A Catholic school is burning down. One of the priests says, "Save the children, save them!" Another priest says, "F*ck the children, we're gonna die!!" The last priest is like, "Hmmm... do we have time?"
Children Jokes
Do orphans love doing crime?
'Cause they want to be wanted.
Who thinks people should stop doing orphan jokes? Type here so we can talk about it.
Why are orphans so scared of the dark?
The dad can't check the closet for them.
If Jeffy goes to an orphanage, he will die. How is he supposed to move?
I ate all of your mommy's orphans.
Why are half of the orphans blind?
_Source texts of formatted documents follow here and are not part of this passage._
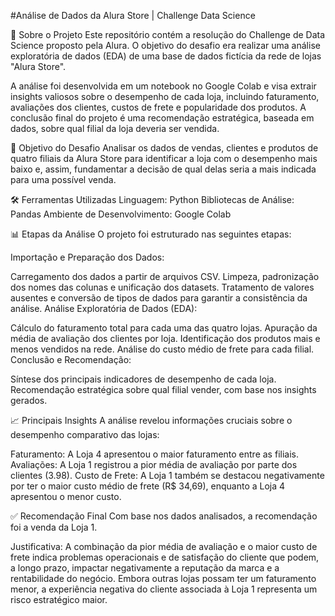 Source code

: #Análise de Dados da Alura Store | Challenge Data Science

📝 Sobre o Projeto
Este repositório contém a resolução do Challenge de Data Science proposto pela Alura. O objetivo do desafio era realizar uma análise exploratória de dados (EDA) de uma base de dados fictícia da rede de lojas "Alura Store".

A análise foi desenvolvida em um notebook no Google Colab e visa extrair insights valiosos sobre o desempenho de cada loja, incluindo faturamento, avaliações dos clientes, custos de frete e popularidade dos produtos. A conclusão final do projeto é uma recomendação estratégica, baseada em dados, sobre qual filial da loja deveria ser vendida.

🎯 Objetivo do Desafio
Analisar os dados de vendas, clientes e produtos de quatro filiais da Alura Store para identificar a loja com o desempenho mais baixo e, assim, fundamentar a decisão de qual delas seria a mais indicada para uma possível venda.

🛠️ Ferramentas Utilizadas
Linguagem: Python
Bibliotecas de Análise: Pandas
Ambiente de Desenvolvimento: Google Colab

📊 Etapas da Análise
O projeto foi estruturado nas seguintes etapas:

Importação e Preparação dos Dados:

Carregamento dos dados a partir de arquivos CSV.
Limpeza, padronização dos nomes das colunas e unificação dos datasets.
Tratamento de valores ausentes e conversão de tipos de dados para garantir a consistência da análise.
Análise Exploratória de Dados (EDA):

Cálculo do faturamento total para cada uma das quatro lojas.
Apuração da média de avaliação dos clientes por loja.
Identificação dos produtos mais e menos vendidos na rede.
Análise do custo médio de frete para cada filial.
Conclusão e Recomendação:

Síntese dos principais indicadores de desempenho de cada loja.
Recomendação estratégica sobre qual filial vender, com base nos insights gerados.

📈 Principais Insights
A análise revelou informações cruciais sobre o desempenho comparativo das lojas:

Faturamento: A Loja 4 apresentou o maior faturamento entre as filiais.
Avaliações: A Loja 1 registrou a pior média de avaliação por parte dos clientes (3.98).
Custo de Frete: A Loja 1 também se destacou negativamente por ter o maior custo médio de frete (R$ 34,69), enquanto a Loja 4 apresentou o menor custo.

✅ Recomendação Final
Com base nos dados analisados, a recomendação foi a venda da Loja 1.

Justificativa: A combinação da pior média de avaliação e o maior custo de frete indica problemas operacionais e de satisfação do cliente que podem, a longo prazo, impactar negativamente a reputação da marca e a rentabilidade do negócio. Embora outras lojas possam ter um faturamento menor, a experiência negativa do cliente associada à Loja 1 representa um risco estratégico maior.
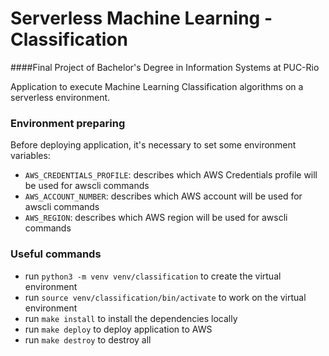 # Serverless Machine Learning - Classification
####Final Project of Bachelor's Degree in Information Systems at PUC-Rio

Application to execute Machine Learning Classification algorithms on a serverless environment.

### Environment preparing
Before deploying application, it's necessary to set some environment variables:
* `AWS_CREDENTIALS_PROFILE`: describes which AWS Credentials profile will be used for awscli commands
* `AWS_ACCOUNT_NUMBER`: describes which AWS account will be used for awscli commands
* `AWS_REGION`: describes which AWS region will be used for awscli commands

### Useful commands
* run `python3 -m venv venv/classification` to create the virtual environment
* run `source venv/classification/bin/activate` to work on the virtual environment
* run `make install` to install the dependencies locally
* run `make deploy` to deploy application to AWS
* run `make destroy` to destroy all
Because they can't find their parents.
Why can't orphans play baseball? Because they can't find home.
Person: Where's your mom and dad?
Orphan: :(
What starts with S and ends with S? STUPID HOMEWORK NEVER ENDS.
What starts with C and ends with K? Children do not cook.
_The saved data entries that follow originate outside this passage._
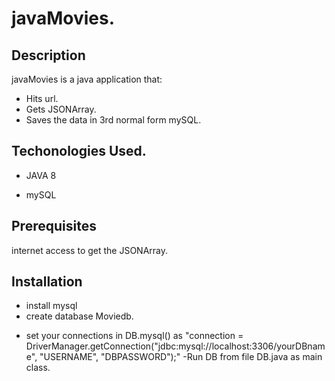 # javaMovies.

## Description
javaMovies is a java application that:

 - Hits url.
 - Gets JSONArray.
 - Saves the data in 3rd normal form mySQL.

## Techonologies Used.

- JAVA 8

- mySQL

## Prerequisites

internet access to get the JSONArray.

## Installation 

- install mysql 
- create database Moviedb.
* set your connections in DB.mysql() as "connection = DriverManager.getConnection("jdbc:mysql://localhost:3306/yourDBname", "USERNAME", "DBPASSWORD");"
-Run DB from file DB.java as main class.




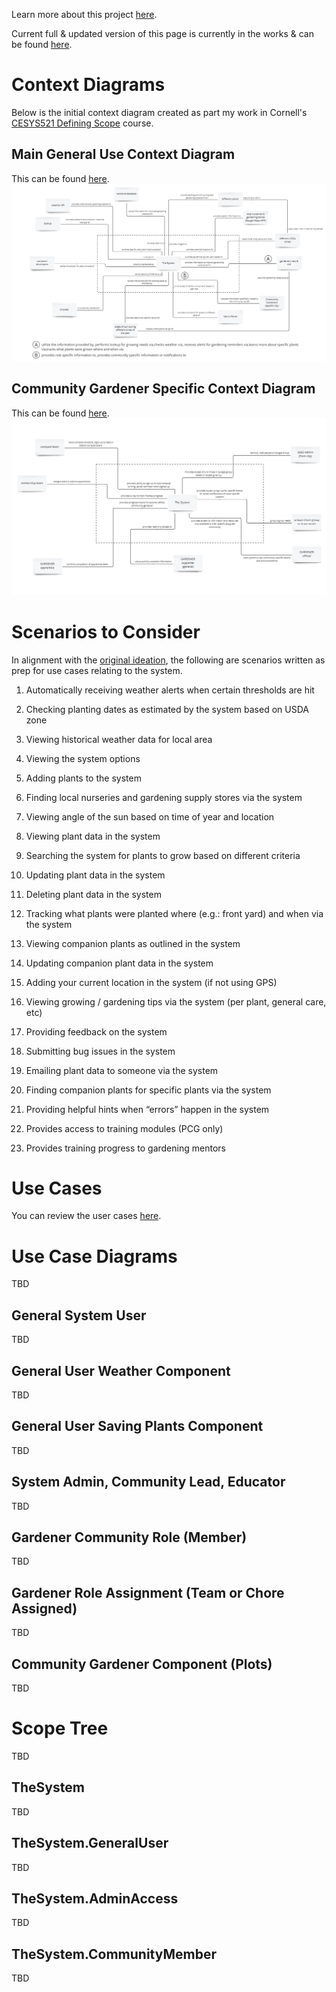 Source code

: Learn more about this project [here](index.md#project-description).

Current full & updated version of this page is currently in the works & can be found <a href="https://docs.google.com/document/d/1decYpeZlxtQeLBvPupJ2VFWPRHVlUZnn/edit?usp=sharing&ouid=114844884846337292418&rtpof=true&sd=true" target="_blank">here</a>.

# Context Diagrams

Below is the initial context diagram created as part my work in Cornell's [CESYS521 Defining Scope](https://ecornell.cornell.edu/courses/project-leadership-and-systems-design/defining-scope/) course.

## Main General Use Context Diagram

This can be found [here](https://miro.com/app/board/uXjVLFJo2wg=/?moveToWidget=3458764606881791930&cot=14).
![Main Context Diagram](img/context-diagrams/main.jpg)

## Community Gardener Specific Context Diagram

This can be found [here](https://miro.com/app/board/uXjVLFJo2wg=/?moveToWidget=3458764607139220750&cot=14).
![Main Context Diagram](img/context-diagrams/community-gardener.jpg)

# Scenarios to Consider

In alignment with the [original ideation](/gardening-docs/docs/index.md#original-scenarios--needs), the following are scenarios written as prep for use cases relating to the system.

1.	Automatically receiving weather alerts when certain thresholds are hit

2.	Checking planting dates as estimated by the system based on USDA zone

3.	Viewing historical weather data for local area

4.	Viewing the system options

5.	Adding plants to the system

6.	Finding local nurseries and gardening supply stores via the system

7.	Viewing angle of the sun based on time of year and location

8.	Viewing plant data in the system

9.	Searching the system for plants to grow based on different criteria

10.	Updating plant data in the system

11.	Deleting plant data in the system

12.	Tracking what plants were planted where (e.g.: front yard) and when via the system

13.	Viewing companion plants as outlined in the system

14.	Updating companion plant data in the system

15.	Adding your current location in the system (if not using GPS)

16.	Viewing growing / gardening tips via the system (per plant, general care, etc)

17.	Providing feedback on the system

18.	Submitting bug issues in the system

19.	Emailing plant data to someone via the system

20.	Finding companion plants for specific plants via the system

21.	Providing helpful hints when “errors” happen in the system

22.	Provides access to training modules (PCG only)

23.	Provides training progress to gardening mentors

# Use Cases

You can review the user cases [here](/gardening-docs/docs/files/Use_Cases.docx).


# Use Case Diagrams

TBD

## General System User

TBD

## General User Weather Component

TBD

## General User Saving Plants Component

TBD

##  System Admin, Community Lead, Educator

TBD

##  Gardener Community Role (Member)

TBD

## Gardener Role Assignment (Team or Chore Assigned)

TBD

##  Community Gardener Component (Plots)

TBD

# Scope Tree

TBD

## TheSystem

TBD

## TheSystem.GeneralUser

TBD

## TheSystem.AdminAccess

TBD

## TheSystem.CommunityMember

TBD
What did you think I was going to say? How bold of you to assume.
"What do you want to eat?"
"You choose."
"Children."
"What?"
*Picks up pot*
"You said anything!"
Where do Eagles send their children to study?
The Alpha birds.
What do McDonalds and priests both do?
They both put their meat between 10-year-old buns.
How many babies does it take to paint a wall?
Depends on how hard you throw them, with fuck.
What do my baby and dinosaurs have in common? They are both dead.
You're the bus driver. The bus driver picks up twenty kids, drops two, picks up eighty. Drops seven, picks up a woman with green eyes, drops off a man with blue, kicks a kid in the face, and buried his mother.
Who's the bus driver?
You will never nose [know].
I was camping with my buddy, and there was a fire. We were roasting marshmallows, and there was a vine. I tripped on it and went penis first into the fire, and I said, "Well, there goes your children, stupid ass!"
I have eaten 6 babies, 9 adolescent children, and 2 infants in the past week ;p
What has 4 legs and 1 arm?
A pitbull in a children's play area.
What is more time-consuming than children?
Waiting for your wife to go into labor!